There have been other signs that the government has had enough with Epic. A massive contract to overhaul and modernize the Department of Defense’s health records, worth up to $9 billion over the next 18 years, had long been expected to go to the company. But in July, the Pentagon announced it had instead chosen Cerner to provide the software to serve 9.5 million DOD beneficiaries. Jonathan Woodson, the assistant secretary of defense for health affairs, stressed that the Pentagon believed it was “very important to have a highly integrated system that is portable. The private sector has to position itself to be more interoperable.”

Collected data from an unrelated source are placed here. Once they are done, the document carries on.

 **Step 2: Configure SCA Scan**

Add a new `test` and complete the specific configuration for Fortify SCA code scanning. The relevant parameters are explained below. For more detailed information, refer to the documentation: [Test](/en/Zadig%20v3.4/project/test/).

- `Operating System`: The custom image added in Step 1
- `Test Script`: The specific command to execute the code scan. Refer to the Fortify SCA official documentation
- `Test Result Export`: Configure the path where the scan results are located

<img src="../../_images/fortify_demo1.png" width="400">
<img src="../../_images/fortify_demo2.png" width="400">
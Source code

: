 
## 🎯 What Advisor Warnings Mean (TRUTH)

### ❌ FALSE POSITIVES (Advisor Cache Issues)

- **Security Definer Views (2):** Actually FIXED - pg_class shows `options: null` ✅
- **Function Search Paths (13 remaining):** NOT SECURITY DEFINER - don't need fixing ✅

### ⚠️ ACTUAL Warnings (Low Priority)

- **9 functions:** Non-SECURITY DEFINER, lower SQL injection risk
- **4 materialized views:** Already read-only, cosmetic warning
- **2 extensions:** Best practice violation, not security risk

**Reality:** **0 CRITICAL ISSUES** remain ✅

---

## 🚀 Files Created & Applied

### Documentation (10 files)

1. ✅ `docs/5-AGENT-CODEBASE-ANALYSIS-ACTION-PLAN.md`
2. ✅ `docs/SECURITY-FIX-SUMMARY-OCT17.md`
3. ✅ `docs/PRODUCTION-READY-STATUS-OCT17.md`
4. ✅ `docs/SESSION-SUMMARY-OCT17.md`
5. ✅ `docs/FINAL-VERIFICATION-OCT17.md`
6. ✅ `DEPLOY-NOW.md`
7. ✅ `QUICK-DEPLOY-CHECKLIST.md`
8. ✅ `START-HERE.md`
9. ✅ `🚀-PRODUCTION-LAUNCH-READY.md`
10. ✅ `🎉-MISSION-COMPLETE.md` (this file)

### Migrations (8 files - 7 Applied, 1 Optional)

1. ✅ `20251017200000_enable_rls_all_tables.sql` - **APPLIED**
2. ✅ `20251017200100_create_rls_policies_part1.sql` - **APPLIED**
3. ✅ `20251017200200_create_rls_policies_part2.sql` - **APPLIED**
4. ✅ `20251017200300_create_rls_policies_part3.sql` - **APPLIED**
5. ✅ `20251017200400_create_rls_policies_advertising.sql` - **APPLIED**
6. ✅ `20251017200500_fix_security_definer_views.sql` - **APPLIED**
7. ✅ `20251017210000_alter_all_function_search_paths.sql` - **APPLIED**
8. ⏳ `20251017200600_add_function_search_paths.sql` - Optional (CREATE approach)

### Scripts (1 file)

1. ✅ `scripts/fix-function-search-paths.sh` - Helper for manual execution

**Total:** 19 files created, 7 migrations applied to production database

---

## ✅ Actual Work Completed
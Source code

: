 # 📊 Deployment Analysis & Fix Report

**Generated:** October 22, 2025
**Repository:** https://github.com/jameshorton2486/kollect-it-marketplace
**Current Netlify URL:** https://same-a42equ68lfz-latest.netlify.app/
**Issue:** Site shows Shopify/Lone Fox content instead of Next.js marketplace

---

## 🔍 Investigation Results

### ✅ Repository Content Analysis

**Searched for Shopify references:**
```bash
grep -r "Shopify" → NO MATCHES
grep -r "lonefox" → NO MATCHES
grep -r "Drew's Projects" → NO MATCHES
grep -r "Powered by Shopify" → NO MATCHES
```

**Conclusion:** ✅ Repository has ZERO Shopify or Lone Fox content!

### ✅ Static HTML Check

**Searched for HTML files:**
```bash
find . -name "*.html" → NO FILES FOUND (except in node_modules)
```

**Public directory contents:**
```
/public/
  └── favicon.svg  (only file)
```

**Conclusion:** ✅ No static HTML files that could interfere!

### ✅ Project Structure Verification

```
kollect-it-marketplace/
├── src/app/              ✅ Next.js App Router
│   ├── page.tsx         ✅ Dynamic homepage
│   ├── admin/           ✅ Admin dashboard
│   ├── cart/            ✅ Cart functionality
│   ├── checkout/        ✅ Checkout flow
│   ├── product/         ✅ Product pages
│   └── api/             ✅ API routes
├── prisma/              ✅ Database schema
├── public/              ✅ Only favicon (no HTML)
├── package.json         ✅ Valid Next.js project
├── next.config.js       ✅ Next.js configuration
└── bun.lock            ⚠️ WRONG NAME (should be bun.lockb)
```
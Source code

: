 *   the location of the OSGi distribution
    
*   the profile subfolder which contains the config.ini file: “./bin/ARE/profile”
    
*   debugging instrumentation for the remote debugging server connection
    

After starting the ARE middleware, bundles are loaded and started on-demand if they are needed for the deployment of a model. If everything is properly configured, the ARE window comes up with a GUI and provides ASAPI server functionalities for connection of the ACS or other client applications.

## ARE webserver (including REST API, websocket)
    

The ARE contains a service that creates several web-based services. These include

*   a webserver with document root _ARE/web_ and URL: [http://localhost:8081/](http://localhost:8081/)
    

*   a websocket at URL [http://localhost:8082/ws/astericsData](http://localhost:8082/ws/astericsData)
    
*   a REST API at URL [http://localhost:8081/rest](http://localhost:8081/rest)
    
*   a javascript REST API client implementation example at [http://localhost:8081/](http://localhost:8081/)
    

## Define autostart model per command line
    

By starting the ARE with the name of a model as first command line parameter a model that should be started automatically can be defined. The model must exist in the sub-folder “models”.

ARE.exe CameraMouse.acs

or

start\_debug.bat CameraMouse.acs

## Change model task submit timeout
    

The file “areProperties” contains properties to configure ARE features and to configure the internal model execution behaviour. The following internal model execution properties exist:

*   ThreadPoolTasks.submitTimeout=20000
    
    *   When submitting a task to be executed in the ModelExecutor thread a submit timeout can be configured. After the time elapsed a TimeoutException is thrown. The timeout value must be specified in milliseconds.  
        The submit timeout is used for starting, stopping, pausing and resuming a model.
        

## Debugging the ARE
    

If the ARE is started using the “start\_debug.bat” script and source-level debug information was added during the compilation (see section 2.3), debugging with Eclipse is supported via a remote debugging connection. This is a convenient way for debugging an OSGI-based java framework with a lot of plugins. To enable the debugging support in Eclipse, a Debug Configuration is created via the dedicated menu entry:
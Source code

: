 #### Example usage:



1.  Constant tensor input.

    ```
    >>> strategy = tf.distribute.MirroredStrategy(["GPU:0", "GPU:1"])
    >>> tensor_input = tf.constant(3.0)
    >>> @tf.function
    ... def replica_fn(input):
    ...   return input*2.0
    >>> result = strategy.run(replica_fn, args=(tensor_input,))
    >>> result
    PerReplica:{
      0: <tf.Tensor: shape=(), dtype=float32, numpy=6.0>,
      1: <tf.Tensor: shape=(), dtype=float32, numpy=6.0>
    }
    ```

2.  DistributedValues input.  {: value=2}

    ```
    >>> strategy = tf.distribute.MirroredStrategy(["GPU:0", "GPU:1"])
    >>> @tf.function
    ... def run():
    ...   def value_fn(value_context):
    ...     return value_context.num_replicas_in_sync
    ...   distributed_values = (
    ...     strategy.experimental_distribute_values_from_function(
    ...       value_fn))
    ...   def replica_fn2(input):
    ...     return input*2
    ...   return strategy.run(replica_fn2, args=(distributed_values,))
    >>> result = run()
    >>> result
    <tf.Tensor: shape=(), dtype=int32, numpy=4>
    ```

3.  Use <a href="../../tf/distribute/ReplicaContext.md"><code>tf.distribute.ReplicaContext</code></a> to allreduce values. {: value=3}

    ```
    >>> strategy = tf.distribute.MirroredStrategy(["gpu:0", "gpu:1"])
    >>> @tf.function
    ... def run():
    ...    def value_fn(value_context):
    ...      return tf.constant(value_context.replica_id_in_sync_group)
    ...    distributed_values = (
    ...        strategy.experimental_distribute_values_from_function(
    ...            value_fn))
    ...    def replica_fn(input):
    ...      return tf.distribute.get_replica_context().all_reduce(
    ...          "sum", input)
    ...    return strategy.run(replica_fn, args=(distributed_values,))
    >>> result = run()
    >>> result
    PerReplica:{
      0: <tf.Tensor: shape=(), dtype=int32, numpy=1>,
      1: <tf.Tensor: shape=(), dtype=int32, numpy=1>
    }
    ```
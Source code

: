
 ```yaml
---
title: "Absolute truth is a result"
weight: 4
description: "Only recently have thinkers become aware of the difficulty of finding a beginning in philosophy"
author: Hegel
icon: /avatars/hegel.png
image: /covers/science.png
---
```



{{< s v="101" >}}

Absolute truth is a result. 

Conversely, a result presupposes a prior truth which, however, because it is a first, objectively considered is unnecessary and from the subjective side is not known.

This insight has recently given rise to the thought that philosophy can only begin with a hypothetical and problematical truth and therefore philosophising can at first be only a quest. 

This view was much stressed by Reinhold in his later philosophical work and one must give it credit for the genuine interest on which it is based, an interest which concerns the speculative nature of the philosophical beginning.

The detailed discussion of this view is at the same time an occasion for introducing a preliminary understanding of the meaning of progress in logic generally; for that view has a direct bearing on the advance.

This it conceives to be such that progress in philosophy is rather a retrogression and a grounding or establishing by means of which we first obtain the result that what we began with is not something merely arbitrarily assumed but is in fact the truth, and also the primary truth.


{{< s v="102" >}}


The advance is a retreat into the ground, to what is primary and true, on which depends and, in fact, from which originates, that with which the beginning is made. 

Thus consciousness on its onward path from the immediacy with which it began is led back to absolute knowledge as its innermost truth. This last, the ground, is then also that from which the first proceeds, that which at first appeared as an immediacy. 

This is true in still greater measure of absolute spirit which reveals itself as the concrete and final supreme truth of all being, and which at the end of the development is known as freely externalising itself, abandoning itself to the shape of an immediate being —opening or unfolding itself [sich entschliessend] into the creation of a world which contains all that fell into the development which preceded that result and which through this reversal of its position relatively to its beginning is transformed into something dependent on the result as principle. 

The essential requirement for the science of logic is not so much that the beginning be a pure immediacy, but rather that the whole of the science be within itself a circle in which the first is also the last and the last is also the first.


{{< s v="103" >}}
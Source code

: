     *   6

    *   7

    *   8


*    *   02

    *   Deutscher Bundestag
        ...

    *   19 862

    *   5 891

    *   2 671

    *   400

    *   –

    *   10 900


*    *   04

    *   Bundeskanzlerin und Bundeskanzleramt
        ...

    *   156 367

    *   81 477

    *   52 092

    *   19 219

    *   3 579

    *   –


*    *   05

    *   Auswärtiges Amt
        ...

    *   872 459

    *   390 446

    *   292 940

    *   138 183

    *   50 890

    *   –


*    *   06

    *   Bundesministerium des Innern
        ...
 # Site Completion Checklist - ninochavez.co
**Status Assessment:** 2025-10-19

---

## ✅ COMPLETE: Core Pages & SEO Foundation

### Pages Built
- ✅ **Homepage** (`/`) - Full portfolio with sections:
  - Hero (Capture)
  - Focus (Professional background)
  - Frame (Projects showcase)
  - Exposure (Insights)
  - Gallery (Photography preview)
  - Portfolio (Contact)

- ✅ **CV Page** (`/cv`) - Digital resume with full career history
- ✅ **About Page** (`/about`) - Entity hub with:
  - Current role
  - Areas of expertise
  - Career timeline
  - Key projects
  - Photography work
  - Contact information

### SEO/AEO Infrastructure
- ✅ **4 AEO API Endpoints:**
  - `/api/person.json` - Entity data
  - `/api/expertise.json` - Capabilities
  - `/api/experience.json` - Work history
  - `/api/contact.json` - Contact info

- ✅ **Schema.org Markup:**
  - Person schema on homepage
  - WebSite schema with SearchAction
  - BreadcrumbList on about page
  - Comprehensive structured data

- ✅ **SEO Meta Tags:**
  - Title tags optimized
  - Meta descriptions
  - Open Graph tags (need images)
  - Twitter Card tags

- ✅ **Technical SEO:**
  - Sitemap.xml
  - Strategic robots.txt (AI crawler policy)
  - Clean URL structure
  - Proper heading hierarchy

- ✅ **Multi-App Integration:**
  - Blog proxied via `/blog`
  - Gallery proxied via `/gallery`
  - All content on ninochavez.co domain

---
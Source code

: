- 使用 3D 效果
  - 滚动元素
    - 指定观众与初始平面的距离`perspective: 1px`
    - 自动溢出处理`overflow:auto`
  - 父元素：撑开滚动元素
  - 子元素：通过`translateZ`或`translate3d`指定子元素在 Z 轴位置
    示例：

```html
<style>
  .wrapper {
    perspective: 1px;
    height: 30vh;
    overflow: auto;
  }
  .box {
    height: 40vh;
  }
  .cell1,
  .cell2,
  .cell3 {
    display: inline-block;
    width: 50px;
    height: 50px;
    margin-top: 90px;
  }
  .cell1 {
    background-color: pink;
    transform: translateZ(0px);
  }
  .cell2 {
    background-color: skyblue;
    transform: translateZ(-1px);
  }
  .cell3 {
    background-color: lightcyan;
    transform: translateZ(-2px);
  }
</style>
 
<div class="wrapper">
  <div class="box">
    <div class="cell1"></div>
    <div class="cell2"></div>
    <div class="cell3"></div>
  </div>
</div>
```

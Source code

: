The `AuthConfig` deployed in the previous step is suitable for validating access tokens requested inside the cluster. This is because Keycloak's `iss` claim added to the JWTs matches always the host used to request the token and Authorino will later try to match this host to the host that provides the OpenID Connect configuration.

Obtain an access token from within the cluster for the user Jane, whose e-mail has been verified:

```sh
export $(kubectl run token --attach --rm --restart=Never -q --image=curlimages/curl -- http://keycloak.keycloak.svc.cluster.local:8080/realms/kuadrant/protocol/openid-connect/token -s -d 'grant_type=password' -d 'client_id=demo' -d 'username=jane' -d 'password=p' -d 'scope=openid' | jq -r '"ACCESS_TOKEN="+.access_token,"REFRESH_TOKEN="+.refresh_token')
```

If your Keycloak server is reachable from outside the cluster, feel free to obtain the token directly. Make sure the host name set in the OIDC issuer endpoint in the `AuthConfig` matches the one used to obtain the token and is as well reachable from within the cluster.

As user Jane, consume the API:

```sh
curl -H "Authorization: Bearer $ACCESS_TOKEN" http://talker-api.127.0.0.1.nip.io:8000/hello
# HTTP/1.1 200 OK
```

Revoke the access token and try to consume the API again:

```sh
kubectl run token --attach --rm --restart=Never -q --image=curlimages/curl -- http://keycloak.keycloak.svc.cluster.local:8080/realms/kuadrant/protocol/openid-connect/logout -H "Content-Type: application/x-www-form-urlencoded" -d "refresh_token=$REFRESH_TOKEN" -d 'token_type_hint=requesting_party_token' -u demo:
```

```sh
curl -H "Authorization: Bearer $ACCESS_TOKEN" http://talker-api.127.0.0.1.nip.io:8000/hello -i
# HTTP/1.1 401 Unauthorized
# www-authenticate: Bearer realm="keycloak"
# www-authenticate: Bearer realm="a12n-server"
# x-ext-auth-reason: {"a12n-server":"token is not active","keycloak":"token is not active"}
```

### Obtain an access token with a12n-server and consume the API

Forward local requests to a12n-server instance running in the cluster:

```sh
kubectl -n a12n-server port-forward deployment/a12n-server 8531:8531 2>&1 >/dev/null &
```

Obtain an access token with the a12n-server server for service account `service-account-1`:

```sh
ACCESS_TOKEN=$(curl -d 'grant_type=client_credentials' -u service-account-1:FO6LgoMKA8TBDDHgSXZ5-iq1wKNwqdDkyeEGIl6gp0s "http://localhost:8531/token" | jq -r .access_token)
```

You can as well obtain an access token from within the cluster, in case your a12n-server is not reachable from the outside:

The criticism has Epic retrenching. A spokesman told Mother Jones that the company has long supported “sharing patient records wherever the patient goes.” At the same time, Epic declined interview requests. “We’ve become a little uncharacteristically media exposed in recent months,” the spokesman said, “and I sense that the pendulum is headed back to a quieter spell.”
But Epic is probably here to stay, especially given the incredible investments hospitals have made to implement its system—Duke University, for example, reportedly spent $700 million on its Epic installation. That doesn’t mean Americans have to accept the status quo. According to Adler-Milstein, the University of Michigan researcher, “What we can do is force them to open up their system a little more, so that it plays better with others.” She hopes increased scrutiny pushes the company to publish its API—the code that lets others access information in its system—to allow other firms to build more user-friendly software.
The sooner the better for people like me. When I moved to Washington, DC, five years ago, I entered a cancer survivorship clinic at George Washington University. In addition to running annual tests to make sure chemo hasn’t left lingering damage to my heart or liver, the clinic is designed to offer survivors a single repository for our vast health records.
But thanks to the ecosystem set up by Epic and others, I don’t have peace of mind that my medical history would be available in a pinch. I live closer to two other hospitals. Should an emergency happen, an ambulance would probably take me to one of them. Neither uses the same EHR firm as George Washington, which means my records could remain frustratingly out of reach, just when I need them most.